=== Begin Enclosure ===

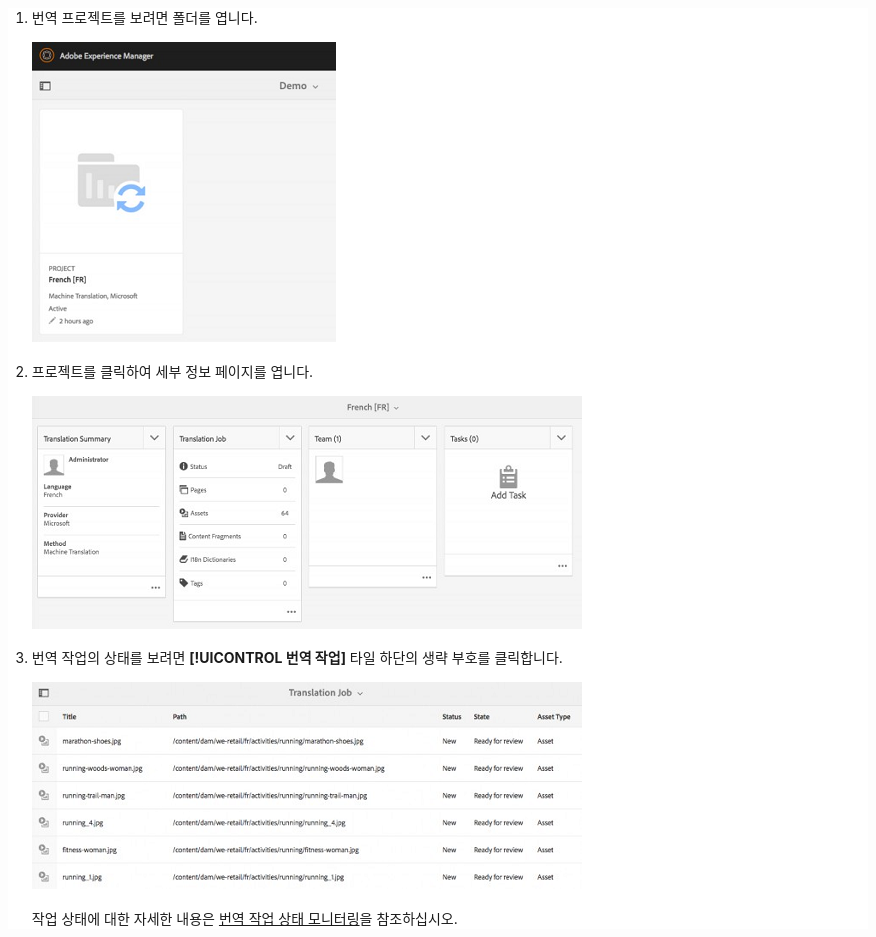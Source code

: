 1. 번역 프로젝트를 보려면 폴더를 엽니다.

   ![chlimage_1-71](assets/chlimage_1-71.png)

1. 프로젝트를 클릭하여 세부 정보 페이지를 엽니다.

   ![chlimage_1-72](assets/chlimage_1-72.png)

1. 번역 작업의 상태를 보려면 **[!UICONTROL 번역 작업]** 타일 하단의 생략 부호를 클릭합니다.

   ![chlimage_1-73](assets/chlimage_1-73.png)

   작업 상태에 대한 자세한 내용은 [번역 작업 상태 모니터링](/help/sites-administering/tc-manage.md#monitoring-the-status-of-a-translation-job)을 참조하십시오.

=== End Enclosure ===
=== Begin Enclosure ===

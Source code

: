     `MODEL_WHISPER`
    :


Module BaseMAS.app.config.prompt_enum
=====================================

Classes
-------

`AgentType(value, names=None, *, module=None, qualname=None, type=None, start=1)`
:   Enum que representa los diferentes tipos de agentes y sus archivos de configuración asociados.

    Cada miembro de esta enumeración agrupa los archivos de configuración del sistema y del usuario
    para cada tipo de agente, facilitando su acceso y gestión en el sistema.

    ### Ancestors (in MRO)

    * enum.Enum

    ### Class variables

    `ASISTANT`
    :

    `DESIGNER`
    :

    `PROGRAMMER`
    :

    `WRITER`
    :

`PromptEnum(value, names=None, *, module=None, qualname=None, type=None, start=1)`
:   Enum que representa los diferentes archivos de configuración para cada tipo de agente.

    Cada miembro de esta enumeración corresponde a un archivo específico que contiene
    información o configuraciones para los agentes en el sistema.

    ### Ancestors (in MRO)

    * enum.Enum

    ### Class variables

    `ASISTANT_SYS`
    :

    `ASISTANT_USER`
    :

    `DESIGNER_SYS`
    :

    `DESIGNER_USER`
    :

=== End Enclosure ===

* _Directions_: Whenever a line in the data holds "esta", copy that line.

* _Answer section_:
    Cada miembro de esta enumeración agrupa los archivos de configuración del sistema y del usuario
    Cada miembro de esta enumeración corresponde a un archivo específico que contiene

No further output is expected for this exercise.